No cancellations for classes at Ball State University were announced as of Monday evening, but students' plans for a possible snow day were already brewing.
Sophomore landscape architecture student Corri Greschaw is from Michigan, where snow storms are more common. For Greschaw, snowball fights and sledding are among the things she would do.
"I like snow; it makes me feel at home," she said.
Kevin Kenyon, associate vice president of Facilities Planning & Management, said the criteria for closing Ball State depends whether emergency exits and parking lots are clean by the time classes start.
"Unless it's really impossible for us to clean these areas, then we don't close the school," he said.
By later today, a winter storm headed toward Central Indiana with rapid wind gusts could drop as much as 9 inches of snow.
The National Weather Service issued a winter storm warning Monday for Central Indiana, saying strong low pressure moving into the area would produce the heaviest snow in northern counties of the region.
Strong winds will create drifting snow and roads will become slick, which will make commuting difficult throughout the day, according to the weather service.
Ball State grounds department plans to start clearing parking lots and sidewalks on campus this morning, Associate Vice President for Marketing and Communications Tony Proudfoot said.
As of Monday night, Ball State had not planned to cancel classes.

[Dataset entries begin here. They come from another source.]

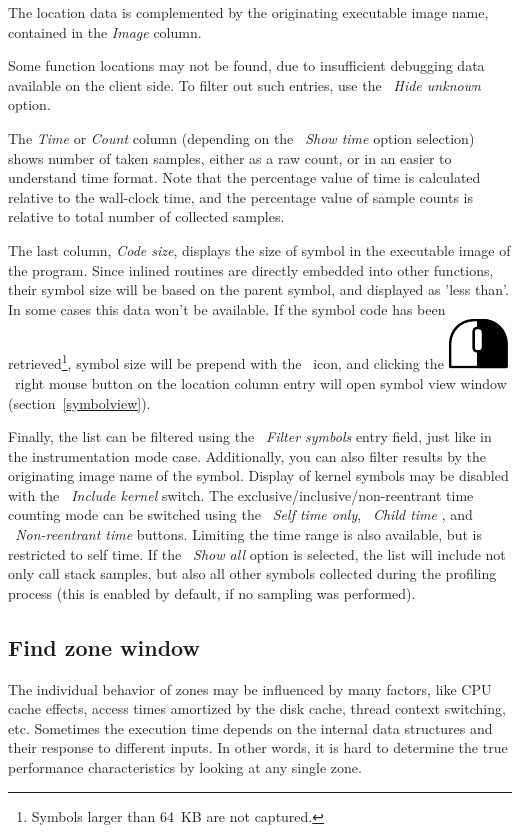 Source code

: \documentclass[hidelinks,titlepage,a4paper]{article}
\newcommand{\RMB}{\includegraphics[height=.8\baselineskip]{icons/rmb}}
\begin{document}
The location data is complemented by the originating executable image name, contained in the \emph{Image} column.

Some function locations may not be found, due to insufficient debugging data available on the client side. To filter out such entries, use the \emph{\faEyeSlash{}~Hide unknown} option.

The \emph{Time} or \emph{Count} column (depending on the \emph{\faStopwatch{}~Show time} option selection) shows number of taken samples, either as a raw count, or in an easier to understand time format. Note that the percentage value of time is calculated relative to the wall-clock time, and the percentage value of sample counts is relative to total number of collected samples.

The last column, \emph{Code size}, displays the size of symbol in the executable image of the program. Since inlined routines are directly embedded into other functions, their symbol size will be based on the parent symbol, and displayed as 'less than'. In some cases this data won't be available. If the symbol code has been retrieved\footnote{Symbols larger than 64~KB are not captured.}, symbol size will be prepend with the \texttt{\faDatabase}~icon, and clicking the \RMB{}~right mouse button on the location column entry will open symbol view window (section~\ref{symbolview}).

Finally, the list can be filtered using the \emph{\faFilter{}~Filter symbols} entry field, just like in the instrumentation mode case. Additionally, you can also filter results by the originating image name of the symbol. Display of kernel symbols may be disabled with the \emph{\faHatWizard{}~Include kernel} switch. The exclusive/inclusive/non-reentrant time counting mode can be switched using the \emph{\faClock{}~Self time only}, \emph{\faClock{}~Child time} , and \emph{\faClock{}~Non-reentrant time} buttons. Limiting the time range is also available, but is restricted to self time. If the \emph{\faPuzzlePiece{}~Show all} option is selected, the list will include not only call stack samples, but also all other symbols collected during the profiling process (this is enabled by default, if no sampling was performed).

\subsection{Find zone window}
\label{findzone}

The individual behavior of zones may be influenced by many factors, like CPU cache effects, access times amortized by the disk cache, thread context switching, etc. Sometimes the execution time depends on the internal data structures and their response to different inputs. In other words, it is hard to determine the true performance characteristics by looking at any single zone.
\end{document}
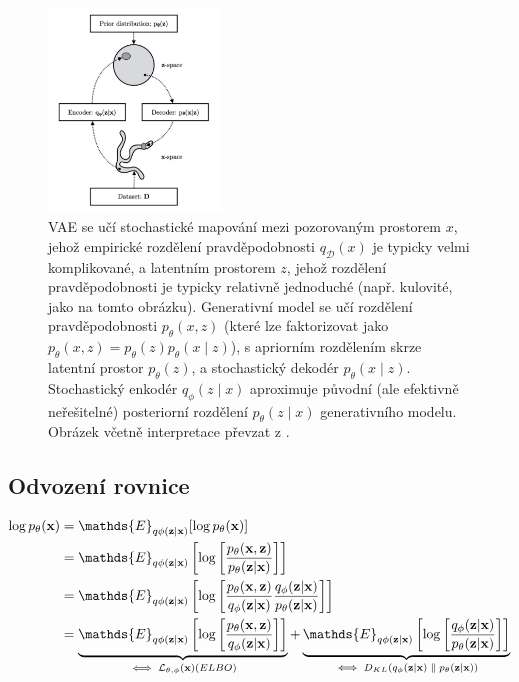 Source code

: \begin{figure}[H]
    \centering
    \includegraphics[width=0.41\textwidth]{figures/vae_schema.pdf}
    \caption{VAE se učí stochastické mapování mezi pozorovaným prostorem $x$, jehož empirické rozdělení pravděpodobnosti $q_\mathcal{D}(x)$ je typicky velmi komplikované, a latentním prostorem $z$, jehož rozdělení pravděpodobnosti je typicky relativně jednoduché (např. kulovité, jako na tomto obrázku). Generativní model se učí rozdělení pravděpodobnosti $p_\theta(x, z)$ (které lze faktorizovat jako $p_\theta(x, z) = p_\theta(z) p_\theta(x\mid z)$), s apriorním rozdělením skrze latentní prostor $p_\theta(z)$, a stochastický dekodér $p_\theta(x\mid z)$. Stochastický enkodér $q_\phi(z\mid x)$ aproximuje původní (ale efektivně neřešitelné) posteriorní rozdělení $p_\theta(z\mid x)$ generativního modelu. Obrázek včetně interpretace převzat z \cite{Kingma2019}.}
    \label{fig:vae_schema}
\end{figure}

\subsection{Odvození rovnice}
\begin{align}
    \log p_\theta(\textbf{x}) &= \mathds{E}_{q\phi(\textbf{z}\mid\textbf{x})}[\log p_\theta(\textbf{x})] \\
                              &= \mathds{E}_{q\phi(\textbf{z}\mid\textbf{x})} \left[ \log \left[ \frac{p_\theta(\textbf{x}, \textbf{z})}{p_\theta(\textbf{z}\mid\textbf{x})} \right] \right] \\
                              &= \mathds{E}_{q\phi(\textbf{z}\mid\textbf{x})} \left[ \log \left[ \frac{p_\theta(\textbf{x}, \textbf{z})}{q_\phi(\textbf{z}\mid\textbf{x})} \frac{q_\phi(\textbf{z}\mid\textbf{x})}{p_\theta(\textbf{z}\mid\textbf{x})} \right] \right] \\
                              &= \underbrace{ \mathds{E}_{q\phi(\textbf{z}\mid\textbf{x})} \left[ \log \left[ \frac{p_\theta(\textbf{x}, \textbf{z})}{q_\phi(\textbf{z}\mid\textbf{x})} \right] \right] }_\text{$ \iff \mathcal{L}_{\theta,\phi}(\textbf{x}) (ELBO)$} 
                              +  \underbrace{ \mathds{E}_{q\phi(\textbf{z}\mid\textbf{x})} \left[ \log \left[ \frac{q_\phi(\textbf{z}\mid\textbf{x})}{p_\theta(\textbf{z}\mid\textbf{x})} \right] \right] }_\text{$\iff D_{KL}(q_\phi(\textbf{z}\mid\textbf{x})\parallel p_\theta(\textbf{z}\mid\textbf{x}))$} \\ \label{eq:elbo_kl}
\end{align}

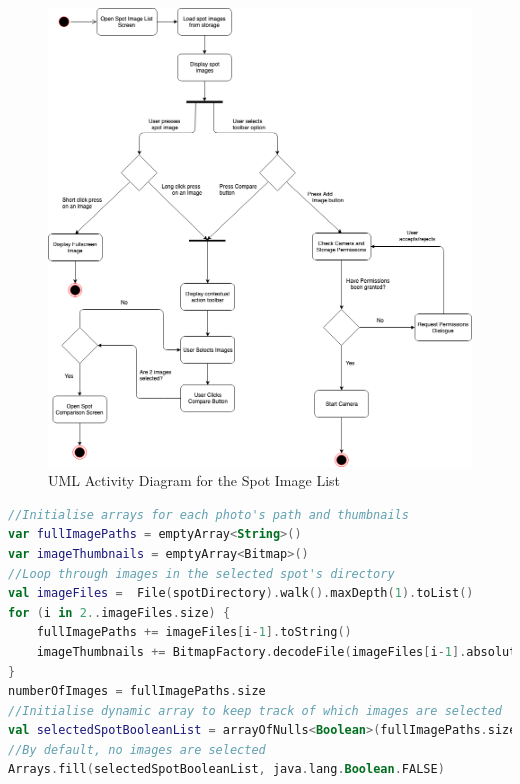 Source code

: 
\begin{figure}
    \includegraphics[width=1.2\textwidth, center]{figures/SpotImageList.png}
    \caption{UML Activity Diagram for the Spot Image List}
    \label{fig:SpotImageList}
\end{figure}
\begin{lstlisting}[caption={Loading spot images to compare}, label={lst:loadingspotimages}, language=Kotlin]
//Initialise arrays for each photo's path and thumbnails
var fullImagePaths = emptyArray<String>()
var imageThumbnails = emptyArray<Bitmap>()
//Loop through images in the selected spot's directory
val imageFiles =  File(spotDirectory).walk().maxDepth(1).toList()
for (i in 2..imageFiles.size) {
    fullImagePaths += imageFiles[i-1].toString()
    imageThumbnails += BitmapFactory.decodeFile(imageFiles[i-1].absolutePath)
}
numberOfImages = fullImagePaths.size
//Initialise dynamic array to keep track of which images are selected
val selectedSpotBooleanList = arrayOfNulls<Boolean>(fullImagePaths.size)
//By default, no images are selected 
Arrays.fill(selectedSpotBooleanList, java.lang.Boolean.FALSE)
\end{lstlisting}

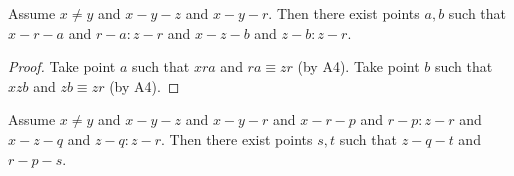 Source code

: \documentclass[10pt,a4paper,parskip=half,numbers=endperiod,headings=standardclasses,parskip]{scrartcl}
\newcommand{\Cong}[4]{#1 #2 \equiv #3 #4}
\newcommand{\Betw}[3]{#1 #2 #3}
\newcommand{\bprime}{b'}
\newcommand{\bdoubleprime}{b''}
\newcommand{\fresha}{a}
\newcommand{\freshb}{b}
\begin{document}
  \begin{forthel}
    \begin{lemma} %
      Assume $x \neq y$ and $x-y-z$ and $x-y-r$.
      Then there exist points $\fresha,\freshb$ such that $x-r-\fresha$ and $r-\fresha : z-r$ and $x-z-\freshb$ and $z-\freshb : z-r$.
    \end{lemma}
    \begin{proof}
      Take point $a$ such that $\Betw{x}{r}{a}$ and $\Cong{r}{a}{z}{r}$ (by A4).
      Take point $b$ such that $\Betw{x}{z}{b}$ and $\Cong{z}{b}{z}{r}$ (by A4).
    \end{proof}



    \begin{lemma} %
      Assume $x \neq y$ and $x-y-z$ and $x-y-r$ and $x-r-p$ and $r-p : z-r$ and
      $x-z-q$ and $z-q : z-r$. Then there exist points $s,t$ such that $z-q-t$ and $r-p-s$.
    \end{lemma}

  \end{forthel}

\end{document}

Proudfoot said an estimate of how much snow is to be cleared before 8 a.m. will determine whether classes are canceled or not.
"We don't want to make it an inconvenience for students," he said. "But our job is to deliver education, and we'll continue doing it if there is any way to do so."
Although Ball State facilites expect 6 to 9 inches of snow throughout the night and day, facilities will go through their regular routine, Kenyon said.
"We're not planning to do anything exceptional," he said. "Crew members will go off at 4 a.m., cleaning roads and sidewalks."
Kenyon said his main concern was how the larger amounts of blowing snow would affect cleaning Tuesday night.
"It's hard to predict an impact for Wednesday morning," he said. "There's nothing we can do to prepare us more at this time."
Ball State University canceled classes Jan. 28, 2009, after the amount of snow falling increased rapidly before classes at 8 a.m.
Proudfoot said last year facilities did not expect the sudden increase of snow.
"We got dumped on right before classes started," he said. "It looked like would be able to keep up with the snow, but then it came in a fashion that was contradictory to what was predicted, based on the information at the time."
Another snow storm occurred in 2007, when about 11 inches covered the campus streets and parking lots.
"It was like a zoo," Kenyon said.
For sophomore nursing major Janelle Wertz, a snow cancellation would mean more sleep hours for her.
"I hate snow," she said. "I actually think it's really annoying."
The weather service said the snow would likely continue through Tuesday night.
"Significant blowing and drifting snow will be a concern Tuesday night and Wednesday with wind gusts around 35 mph possible," it said.
The weather service recommends commuters keep an extra flashlight, food and water in their vehicles in case of emergency.
Local media reports Monday night listed more than two dozen school delays and cancellations across East Central Indiana even before the snow arrived.